Still I'm checking and it seems that red follows IE etymology in Brythonic Celtic and Scottish, even if there are alternate words. Not sure about blue, black or white because these are more complicated.
I presume that red is a more emotionally intense color because even in Basque (gorri) it seems to resemble the kind of vibrant idea that also exists in IE: the only thing they have in common is the letter R but that seems enough. This sound R is present also in Arabic (hamraa', humr), Azeri/Turkish (k/qirmizi). However of non-West Eurasian languages I can only spot Khmer (grahorm) and some Austronesian languages using R in this word, so maybe it's a West Eurasian peculiarity (with some exceptions too: Georgian, Finnic, some IE languages, including most Indo-Aryan ones).
The fascinating thing, of course, is that one would expect these words to go all the way back to PIE, thousands of years earlier, and would think that such a fundamental concept was more linguistically universal than it actually seems to be.

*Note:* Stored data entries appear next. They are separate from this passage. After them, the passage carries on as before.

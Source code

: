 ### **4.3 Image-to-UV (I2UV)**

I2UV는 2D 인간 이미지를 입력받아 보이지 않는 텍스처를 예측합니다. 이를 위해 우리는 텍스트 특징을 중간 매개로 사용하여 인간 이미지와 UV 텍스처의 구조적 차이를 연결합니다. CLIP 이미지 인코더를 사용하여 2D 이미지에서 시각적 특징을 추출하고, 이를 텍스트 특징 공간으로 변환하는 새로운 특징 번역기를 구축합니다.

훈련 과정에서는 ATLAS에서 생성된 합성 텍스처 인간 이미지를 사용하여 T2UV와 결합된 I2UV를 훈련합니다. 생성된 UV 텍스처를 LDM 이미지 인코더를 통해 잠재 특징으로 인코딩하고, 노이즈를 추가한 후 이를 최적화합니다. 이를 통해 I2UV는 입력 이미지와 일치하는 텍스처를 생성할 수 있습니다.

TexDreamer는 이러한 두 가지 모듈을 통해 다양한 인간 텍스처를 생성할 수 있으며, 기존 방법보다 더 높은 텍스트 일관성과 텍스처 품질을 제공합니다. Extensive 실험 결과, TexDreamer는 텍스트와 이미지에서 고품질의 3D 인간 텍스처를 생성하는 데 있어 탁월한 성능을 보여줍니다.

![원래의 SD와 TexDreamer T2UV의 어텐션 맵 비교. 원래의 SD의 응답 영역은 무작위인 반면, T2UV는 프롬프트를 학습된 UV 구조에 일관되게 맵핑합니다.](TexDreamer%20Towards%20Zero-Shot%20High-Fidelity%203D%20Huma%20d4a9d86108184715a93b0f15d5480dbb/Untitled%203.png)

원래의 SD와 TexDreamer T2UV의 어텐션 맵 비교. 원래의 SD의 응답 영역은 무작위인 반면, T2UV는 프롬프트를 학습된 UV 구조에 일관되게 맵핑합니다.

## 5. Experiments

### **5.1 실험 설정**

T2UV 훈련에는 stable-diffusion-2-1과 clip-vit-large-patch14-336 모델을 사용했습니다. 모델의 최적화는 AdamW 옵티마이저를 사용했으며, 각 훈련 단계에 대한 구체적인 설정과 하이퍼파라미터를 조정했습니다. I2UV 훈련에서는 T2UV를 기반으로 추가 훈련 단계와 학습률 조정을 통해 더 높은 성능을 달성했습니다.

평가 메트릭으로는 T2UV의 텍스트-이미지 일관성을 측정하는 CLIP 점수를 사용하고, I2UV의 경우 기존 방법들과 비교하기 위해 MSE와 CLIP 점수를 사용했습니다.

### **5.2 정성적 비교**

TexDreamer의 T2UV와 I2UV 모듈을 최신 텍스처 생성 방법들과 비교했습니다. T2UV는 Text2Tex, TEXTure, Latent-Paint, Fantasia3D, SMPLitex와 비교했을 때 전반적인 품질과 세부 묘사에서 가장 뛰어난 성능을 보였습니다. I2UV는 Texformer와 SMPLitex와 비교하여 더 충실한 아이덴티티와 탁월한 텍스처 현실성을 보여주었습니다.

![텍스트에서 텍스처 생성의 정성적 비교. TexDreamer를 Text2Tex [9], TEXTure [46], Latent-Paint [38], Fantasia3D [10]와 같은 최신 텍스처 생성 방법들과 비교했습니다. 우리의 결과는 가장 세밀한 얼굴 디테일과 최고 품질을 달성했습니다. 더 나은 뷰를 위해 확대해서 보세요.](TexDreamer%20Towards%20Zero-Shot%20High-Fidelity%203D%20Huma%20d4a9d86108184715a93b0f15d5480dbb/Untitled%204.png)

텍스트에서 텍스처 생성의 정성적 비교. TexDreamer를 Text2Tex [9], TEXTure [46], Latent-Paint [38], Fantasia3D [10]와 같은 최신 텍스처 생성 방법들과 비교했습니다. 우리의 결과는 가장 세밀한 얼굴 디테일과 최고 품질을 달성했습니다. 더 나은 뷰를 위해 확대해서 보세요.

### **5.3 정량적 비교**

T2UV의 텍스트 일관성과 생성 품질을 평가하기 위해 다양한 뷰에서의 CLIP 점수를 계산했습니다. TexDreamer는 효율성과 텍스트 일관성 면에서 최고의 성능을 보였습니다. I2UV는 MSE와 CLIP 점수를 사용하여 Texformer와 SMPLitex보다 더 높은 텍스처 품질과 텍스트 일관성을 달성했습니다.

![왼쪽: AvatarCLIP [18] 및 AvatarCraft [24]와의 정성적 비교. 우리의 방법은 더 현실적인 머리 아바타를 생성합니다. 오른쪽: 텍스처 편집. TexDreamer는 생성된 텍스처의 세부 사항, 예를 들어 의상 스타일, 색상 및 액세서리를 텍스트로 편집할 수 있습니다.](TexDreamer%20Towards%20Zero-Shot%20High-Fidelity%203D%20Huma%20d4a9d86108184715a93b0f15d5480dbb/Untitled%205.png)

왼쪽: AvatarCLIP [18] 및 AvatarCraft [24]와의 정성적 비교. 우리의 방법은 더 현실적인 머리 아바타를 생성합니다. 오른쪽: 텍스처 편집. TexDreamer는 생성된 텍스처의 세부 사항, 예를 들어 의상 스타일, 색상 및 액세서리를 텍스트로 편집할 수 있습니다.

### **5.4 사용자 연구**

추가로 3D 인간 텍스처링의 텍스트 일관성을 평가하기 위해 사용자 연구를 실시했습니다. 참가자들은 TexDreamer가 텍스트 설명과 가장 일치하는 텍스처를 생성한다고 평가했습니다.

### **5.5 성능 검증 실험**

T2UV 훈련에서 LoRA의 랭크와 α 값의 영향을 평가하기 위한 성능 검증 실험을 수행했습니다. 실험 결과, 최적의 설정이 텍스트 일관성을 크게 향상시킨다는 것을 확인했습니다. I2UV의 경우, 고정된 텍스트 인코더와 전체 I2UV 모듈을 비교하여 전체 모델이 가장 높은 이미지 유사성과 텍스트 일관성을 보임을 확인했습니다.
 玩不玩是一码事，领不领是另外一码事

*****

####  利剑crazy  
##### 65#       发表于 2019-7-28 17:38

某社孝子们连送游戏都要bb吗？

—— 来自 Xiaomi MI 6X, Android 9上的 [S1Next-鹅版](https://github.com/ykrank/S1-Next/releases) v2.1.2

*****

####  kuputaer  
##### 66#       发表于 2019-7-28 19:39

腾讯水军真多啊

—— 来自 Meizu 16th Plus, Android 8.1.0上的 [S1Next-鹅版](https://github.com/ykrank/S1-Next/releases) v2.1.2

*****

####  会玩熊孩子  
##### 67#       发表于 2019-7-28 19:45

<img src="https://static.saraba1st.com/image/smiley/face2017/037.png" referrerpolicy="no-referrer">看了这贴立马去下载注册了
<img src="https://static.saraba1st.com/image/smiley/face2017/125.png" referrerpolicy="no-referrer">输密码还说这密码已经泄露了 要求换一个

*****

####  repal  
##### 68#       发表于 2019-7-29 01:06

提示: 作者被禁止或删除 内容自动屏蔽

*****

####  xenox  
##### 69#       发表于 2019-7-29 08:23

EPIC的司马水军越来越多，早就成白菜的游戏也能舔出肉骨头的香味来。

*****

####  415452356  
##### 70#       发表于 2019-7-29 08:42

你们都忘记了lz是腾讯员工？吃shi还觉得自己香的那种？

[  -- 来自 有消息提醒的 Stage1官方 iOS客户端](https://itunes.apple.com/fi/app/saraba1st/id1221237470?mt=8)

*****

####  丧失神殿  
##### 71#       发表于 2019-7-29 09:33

ReplyDeleteWhat I tried to suggest is that IE expanded with men and these "kindergarten" stuff are usually learned from women. That's one of the ways languages change and I'd say that one of the less well understood. There's too much emphasis in what we can understand rather easily (phylogenetic regular or at least recognizable patterns) but we there's many other ways a language can change: mostly adoption (from substrate or contact languages) and innovation (invention, more or less capricious and chaotic).